Your objective: When you transcribe the lines below, keep every word the same and leave the pictures behind.

Data supplied:
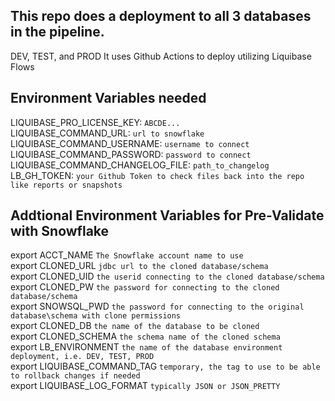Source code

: ## This repo does a deployment to all 3 databases in the pipeline.

DEV, TEST, and PROD
It uses Github Actions to deploy utilizing Liquibase Flows

## Environment Variables needed

LIQUIBASE_PRO_LICENSE_KEY:  `ABCDE...`  
LIQUIBASE_COMMAND_URL: `url to snowflake`  
LIQUIBASE_COMMAND_USERNAME:  `username to connect`  
LIQUIBASE_COMMAND_PASSWORD:  `password to connect`  
LIQUIBASE_COMMAND_CHANGELOG_FILE:  `path_to_changelog`  
LB_GH_TOKEN:  `your Github Token to check files back into the repo like reports or snapshots`  

## Addtional Environment Variables for Pre-Validate with Snowflake

export ACCT_NAME   `The Snowflake account name to use`  
export CLONED_URL   `jdbc url to the cloned database/schema`  
export CLONED_UID  `the userid connecting to the cloned database/schema`  
export CLONED_PW  `the password for connecting to the cloned database/schema`  
export SNOWSQL_PWD  `the password for connecting to the original database\schema with clone permissions`  
export CLONED_DB  `the name of the database to be cloned`  
export CLONED_SCHEMA  `the schema name of the cloned schema`  
export LB_ENVIRONMENT  `the name of the database environment deployment, i.e. DEV, TEST, PROD`  
export LIQUIBASE_COMMAND_TAG  `temporary, the tag to use to be able to rollback changes if needed`  
export LIQUIBASE_LOG_FORMAT  `typically JSON or JSON_PRETTY`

Exercise solution:
Source code

: ## This repo does a deployment to all 3 databases in the pipeline.

DEV, TEST, and PROD
It uses Github Actions to deploy utilizing Liquibase Flows

## Environment Variables needed

LIQUIBASE_PRO_LICENSE_KEY:  `ABCDE...`  
LIQUIBASE_COMMAND_URL: `url to snowflake`  
LIQUIBASE_COMMAND_USERNAME:  `username to connect`  
LIQUIBASE_COMMAND_PASSWORD:  `password to connect`  
LIQUIBASE_COMMAND_CHANGELOG_FILE:  `path_to_changelog`  
LB_GH_TOKEN:  `your Github Token to check files back into the repo like reports or snapshots`  

## Addtional Environment Variables for Pre-Validate with Snowflake

export ACCT_NAME   `The Snowflake account name to use`  
export CLONED_URL   `jdbc url to the cloned database/schema`  
export CLONED_UID  `the userid connecting to the cloned database/schema`  
export CLONED_PW  `the password for connecting to the cloned database/schema`  
export SNOWSQL_PWD  `the password for connecting to the original database\schema with clone permissions`  
export CLONED_DB  `the name of the database to be cloned`  
export CLONED_SCHEMA  `the schema name of the cloned schema`  
export LB_ENVIRONMENT  `the name of the database environment deployment, i.e. DEV, TEST, PROD`  
export LIQUIBASE_COMMAND_TAG  `temporary, the tag to use to be able to rollback changes if needed`  
export LIQUIBASE_LOG_FORMAT  `typically JSON or JSON_PRETTY`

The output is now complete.